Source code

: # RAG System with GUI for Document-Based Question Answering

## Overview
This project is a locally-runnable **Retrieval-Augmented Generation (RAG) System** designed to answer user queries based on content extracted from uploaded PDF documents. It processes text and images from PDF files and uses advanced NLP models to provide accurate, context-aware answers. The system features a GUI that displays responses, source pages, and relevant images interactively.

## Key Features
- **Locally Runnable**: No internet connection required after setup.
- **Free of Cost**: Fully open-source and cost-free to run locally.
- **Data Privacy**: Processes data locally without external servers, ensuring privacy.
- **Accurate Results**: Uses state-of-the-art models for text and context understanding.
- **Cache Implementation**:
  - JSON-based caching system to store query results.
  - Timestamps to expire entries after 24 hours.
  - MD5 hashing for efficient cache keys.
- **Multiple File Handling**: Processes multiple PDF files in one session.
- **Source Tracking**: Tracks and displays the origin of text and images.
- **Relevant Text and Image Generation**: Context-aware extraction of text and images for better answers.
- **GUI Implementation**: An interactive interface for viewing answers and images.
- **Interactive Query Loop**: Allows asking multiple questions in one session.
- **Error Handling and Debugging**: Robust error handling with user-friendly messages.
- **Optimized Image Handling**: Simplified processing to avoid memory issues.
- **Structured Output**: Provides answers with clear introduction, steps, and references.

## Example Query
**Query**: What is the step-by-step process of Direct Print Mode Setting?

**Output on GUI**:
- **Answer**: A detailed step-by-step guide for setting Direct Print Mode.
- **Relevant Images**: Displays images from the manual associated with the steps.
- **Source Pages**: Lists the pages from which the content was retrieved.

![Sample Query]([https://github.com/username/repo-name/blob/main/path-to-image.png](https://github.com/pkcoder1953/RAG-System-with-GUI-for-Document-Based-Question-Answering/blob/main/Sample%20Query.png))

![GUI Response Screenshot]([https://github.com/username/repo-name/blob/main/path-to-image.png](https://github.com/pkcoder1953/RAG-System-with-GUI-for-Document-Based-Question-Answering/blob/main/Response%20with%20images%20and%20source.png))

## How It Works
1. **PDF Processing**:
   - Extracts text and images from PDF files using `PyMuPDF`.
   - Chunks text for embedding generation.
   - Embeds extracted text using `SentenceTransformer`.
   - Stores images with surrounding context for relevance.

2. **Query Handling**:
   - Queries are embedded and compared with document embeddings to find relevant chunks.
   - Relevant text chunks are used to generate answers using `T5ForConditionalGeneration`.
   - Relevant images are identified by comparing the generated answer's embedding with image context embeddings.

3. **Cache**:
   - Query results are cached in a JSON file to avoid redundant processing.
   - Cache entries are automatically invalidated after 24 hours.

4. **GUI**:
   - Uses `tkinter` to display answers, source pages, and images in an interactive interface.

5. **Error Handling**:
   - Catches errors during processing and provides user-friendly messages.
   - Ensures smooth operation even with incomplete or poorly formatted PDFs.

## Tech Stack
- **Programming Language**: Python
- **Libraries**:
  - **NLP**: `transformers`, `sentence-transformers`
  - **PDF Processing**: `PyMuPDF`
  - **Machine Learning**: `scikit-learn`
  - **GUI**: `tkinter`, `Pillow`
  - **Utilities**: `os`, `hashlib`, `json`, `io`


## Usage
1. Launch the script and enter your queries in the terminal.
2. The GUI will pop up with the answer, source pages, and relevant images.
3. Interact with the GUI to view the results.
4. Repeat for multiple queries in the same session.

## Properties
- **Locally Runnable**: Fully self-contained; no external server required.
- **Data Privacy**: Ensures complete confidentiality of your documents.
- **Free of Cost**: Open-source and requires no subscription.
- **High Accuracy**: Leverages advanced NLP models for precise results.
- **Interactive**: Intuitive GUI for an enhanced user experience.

# # # # # # #

* **Problem requirements**
Please reproduce the records exactly, without leaving any out.

* **Response to the exercise**
Source code

: # RAG System with GUI for Document-Based Question Answering

## Overview
This project is a locally-runnable **Retrieval-Augmented Generation (RAG) System** designed to answer user queries based on content extracted from uploaded PDF documents. It processes text and images from PDF files and uses advanced NLP models to provide accurate, context-aware answers. The system features a GUI that displays responses, source pages, and relevant images interactively.

## Key Features
- **Locally Runnable**: No internet connection required after setup.
- **Free of Cost**: Fully open-source and cost-free to run locally.
- **Data Privacy**: Processes data locally without external servers, ensuring privacy.
- **Accurate Results**: Uses state-of-the-art models for text and context understanding.
- **Cache Implementation**:
  - JSON-based caching system to store query results.
  - Timestamps to expire entries after 24 hours.
  - MD5 hashing for efficient cache keys.
- **Multiple File Handling**: Processes multiple PDF files in one session.
- **Source Tracking**: Tracks and displays the origin of text and images.
- **Relevant Text and Image Generation**: Context-aware extraction of text and images for better answers.
- **GUI Implementation**: An interactive interface for viewing answers and images.
- **Interactive Query Loop**: Allows asking multiple questions in one session.
- **Error Handling and Debugging**: Robust error handling with user-friendly messages.
- **Optimized Image Handling**: Simplified processing to avoid memory issues.
- **Structured Output**: Provides answers with clear introduction, steps, and references.

## Example Query
**Query**: What is the step-by-step process of Direct Print Mode Setting?

**Output on GUI**:
- **Answer**: A detailed step-by-step guide for setting Direct Print Mode.
- **Relevant Images**: Displays images from the manual associated with the steps.
- **Source Pages**: Lists the pages from which the content was retrieved.

![Sample Query]([https://github.com/username/repo-name/blob/main/path-to-image.png](https://github.com/pkcoder1953/RAG-System-with-GUI-for-Document-Based-Question-Answering/blob/main/Sample%20Query.png))

![GUI Response Screenshot]([https://github.com/username/repo-name/blob/main/path-to-image.png](https://github.com/pkcoder1953/RAG-System-with-GUI-for-Document-Based-Question-Answering/blob/main/Response%20with%20images%20and%20source.png))

## How It Works
1. **PDF Processing**:
   - Extracts text and images from PDF files using `PyMuPDF`.
   - Chunks text for embedding generation.
   - Embeds extracted text using `SentenceTransformer`.
   - Stores images with surrounding context for relevance.

2. **Query Handling**:
   - Queries are embedded and compared with document embeddings to find relevant chunks.
   - Relevant text chunks are used to generate answers using `T5ForConditionalGeneration`.
   - Relevant images are identified by comparing the generated answer's embedding with image context embeddings.

3. **Cache**:
   - Query results are cached in a JSON file to avoid redundant processing.
   - Cache entries are automatically invalidated after 24 hours.

4. **GUI**:
   - Uses `tkinter` to display answers, source pages, and images in an interactive interface.

5. **Error Handling**:
   - Catches errors during processing and provides user-friendly messages.
   - Ensures smooth operation even with incomplete or poorly formatted PDFs.

## Tech Stack
- **Programming Language**: Python
- **Libraries**:
  - **NLP**: `transformers`, `sentence-transformers`
  - **PDF Processing**: `PyMuPDF`
  - **Machine Learning**: `scikit-learn`
  - **GUI**: `tkinter`, `Pillow`
  - **Utilities**: `os`, `hashlib`, `json`, `io`


## Usage
1. Launch the script and enter your queries in the terminal.
2. The GUI will pop up with the answer, source pages, and relevant images.
3. Interact with the GUI to view the results.
4. Repeat for multiple queries in the same session.

## Properties
- **Locally Runnable**: Fully self-contained; no external server required.
- **Data Privacy**: Ensures complete confidentiality of your documents.
- **Free of Cost**: Open-source and requires no subscription.
- **High Accuracy**: Leverages advanced NLP models for precise results.
- **Interactive**: Intuitive GUI for an enhanced user experience.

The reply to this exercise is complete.